▸ **What you are asked to do**: Pictures aside, return all of the records exactly as they stand.

▸ **Source data**:
+++

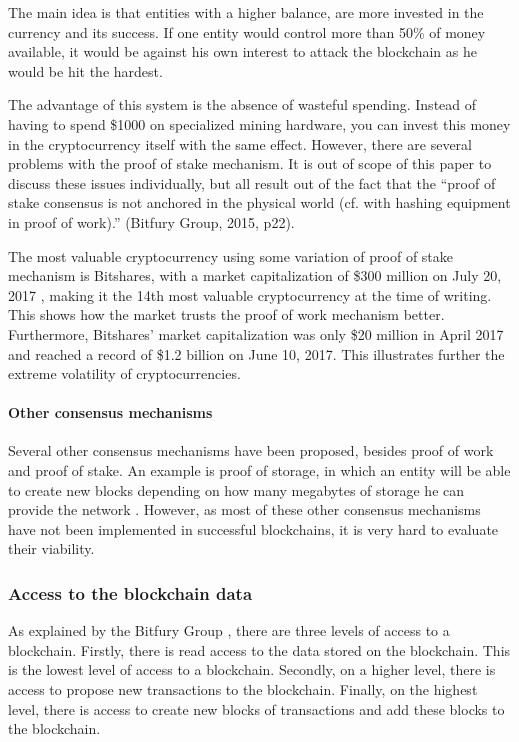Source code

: The main idea is that entities with a higher balance, are more invested in the currency and its success. If one entity would control more than 50\% of money available, it would be against his own interest to attack the blockchain as he would be hit the hardest. 

The advantage of this system is the absence of wasteful spending. Instead of having to spend \$1000 on specialized mining hardware, you can invest this money in the cryptocurrency itself with the same effect. However, there are several problems with the proof of stake mechanism. It is out of scope of this paper to discuss these issues individually, but all result out of the fact that the ``proof of stake consensus is not anchored in the physical world (cf. with hashing equipment in proof of work).'' (Bitfury Group, 2015, p22). 

The most valuable cryptocurrency using some variation of proof of stake mechanism is Bitshares, with a market capitalization of \$300 million on July 20, 2017 \cite{general-market-cap}, making it the 14th most valuable cryptocurrency at the time of writing. This shows how the market trusts the proof of work mechanism better. Furthermore, Bitshares' market capitalization was only \$20 million in April 2017 and reached a record of \$1.2 billion on June 10, 2017. This illustrates further the extreme volatility of cryptocurrencies.

\paragraph{Other consensus mechanisms}

Several other consensus mechanisms have been proposed, besides proof of work and proof of stake. An example is proof of storage, in which an entity will be able to create new blocks depending on how many megabytes of storage he can provide the network \cite{proof-of-whatever}. However, as most of these other consensus mechanisms have not been implemented in successful blockchains, it is very hard to evaluate their viability. 

\subsubsection{Access to the blockchain data}

As explained by the Bitfury Group \cite{bitfury-permissioned}, there are three levels of access to a blockchain. Firstly, there is read access to the data stored on the blockchain. This is the lowest level of access to a blockchain. Secondly, on a higher level, there is access to propose new transactions to the blockchain. Finally, on the highest level, there is access to create new blocks of transactions and add these blocks to the blockchain.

+++

▸ **Answer for this exercise**:
Source code

: The main idea is that entities with a higher balance, are more invested in the currency and its success. If one entity would control more than 50\% of money available, it would be against his own interest to attack the blockchain as he would be hit the hardest. 

The advantage of this system is the absence of wasteful spending. Instead of having to spend \$1000 on specialized mining hardware, you can invest this money in the cryptocurrency itself with the same effect. However, there are several problems with the proof of stake mechanism. It is out of scope of this paper to discuss these issues individually, but all result out of the fact that the ``proof of stake consensus is not anchored in the physical world (cf. with hashing equipment in proof of work).'' (Bitfury Group, 2015, p22). 

The most valuable cryptocurrency using some variation of proof of stake mechanism is Bitshares, with a market capitalization of \$300 million on July 20, 2017 \cite{general-market-cap}, making it the 14th most valuable cryptocurrency at the time of writing. This shows how the market trusts the proof of work mechanism better. Furthermore, Bitshares' market capitalization was only \$20 million in April 2017 and reached a record of \$1.2 billion on June 10, 2017. This illustrates further the extreme volatility of cryptocurrencies.

\paragraph{Other consensus mechanisms}

Several other consensus mechanisms have been proposed, besides proof of work and proof of stake. An example is proof of storage, in which an entity will be able to create new blocks depending on how many megabytes of storage he can provide the network \cite{proof-of-whatever}. However, as most of these other consensus mechanisms have not been implemented in successful blockchains, it is very hard to evaluate their viability. 

\subsubsection{Access to the blockchain data}

As explained by the Bitfury Group \cite{bitfury-permissioned}, there are three levels of access to a blockchain. Firstly, there is read access to the data stored on the blockchain. This is the lowest level of access to a blockchain. Secondly, on a higher level, there is access to propose new transactions to the blockchain. Finally, on the highest level, there is access to create new blocks of transactions and add these blocks to the blockchain.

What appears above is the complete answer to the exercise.